No fecho do ensaio intitulado “As várias faces da República”, como parte do seu livro “Memória e História”, o professor Boris Fausto afirmou em dezembro de 1999: “Sem que façamos apostas fechadas para o futuro, hoje, mais do que nunca, abre-se a alternativa de uma República verdadeiramente republicana, cujos traços essenciais se fixem de forma permanente ao longo do tempo”. Cuido que o professor Boris tenha sido profético na observação – e por um simples detalhe: nunca, na história deste País, se falou tanto em “postura republicana” ou “conduta não-republicana”. Um exemplo atualíssimo? Aqui, mesmo, na Paraíba, com a perspectiva da audiência entre o governador Ricardo Coutinho e o presidente Michel Temer, amanhã, em Brasília, a tônica é de que o despacho ocorre em nome das boas tradições republicanas.

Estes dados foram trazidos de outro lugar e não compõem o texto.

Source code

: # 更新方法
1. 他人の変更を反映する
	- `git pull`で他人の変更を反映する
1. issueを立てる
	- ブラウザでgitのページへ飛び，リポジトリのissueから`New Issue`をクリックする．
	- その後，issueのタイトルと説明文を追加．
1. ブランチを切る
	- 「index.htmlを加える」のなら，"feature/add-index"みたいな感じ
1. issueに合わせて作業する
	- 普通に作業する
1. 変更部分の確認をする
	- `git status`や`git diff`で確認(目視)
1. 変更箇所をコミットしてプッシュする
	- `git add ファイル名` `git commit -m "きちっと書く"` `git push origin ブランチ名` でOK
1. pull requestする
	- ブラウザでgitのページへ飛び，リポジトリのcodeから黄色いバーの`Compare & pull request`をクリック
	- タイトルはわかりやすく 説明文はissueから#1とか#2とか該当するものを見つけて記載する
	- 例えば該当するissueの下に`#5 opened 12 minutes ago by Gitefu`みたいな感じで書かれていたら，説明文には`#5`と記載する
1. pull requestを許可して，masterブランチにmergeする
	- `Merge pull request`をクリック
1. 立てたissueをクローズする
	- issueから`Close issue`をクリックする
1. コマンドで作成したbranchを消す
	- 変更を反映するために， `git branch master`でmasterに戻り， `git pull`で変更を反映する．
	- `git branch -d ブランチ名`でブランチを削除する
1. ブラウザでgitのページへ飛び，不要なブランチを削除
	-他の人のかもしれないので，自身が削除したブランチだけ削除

Pontuo esse aspecto lembrando a interessante e antológica observação de Aristides Lobo de que “o povo assistiu bestificado à Proclamação da República”. Quis dizer, com isto, que na origem a proclamação por Deodoro da Fonseca, faltou o elemento “povo”, o que conferiria, de certo modo, um caráter de arranjo entre as elites ao gesto que entrou para a história. A ilação que me ocorre é a de que já experimentamos tantas fases no laboratório político-institucional brasileiro que o sentido lato de República foi ficando sem sentido. Claro que em tese, porque, na prática, algumas tendências enraizadas no perfil da Nação brasileira endossam a vigência do princípio republicano. No plebiscito sobre forma de governo que se fez ultimamente no País, o presidencialismo deu de lavada sobre o Parlamentarismo. E, no meu modesto ponto de vista, nada mais republicano do que o presidencialismo. O Parlamentarismo é mais próximo da Monarquia. Aliás, no dito plebiscito, não faltou quem sugerisse uma terceira opção – a Monarquia Parlamentarista. Redundante ou não, prevaleceu o presidencialismo velho de guerra.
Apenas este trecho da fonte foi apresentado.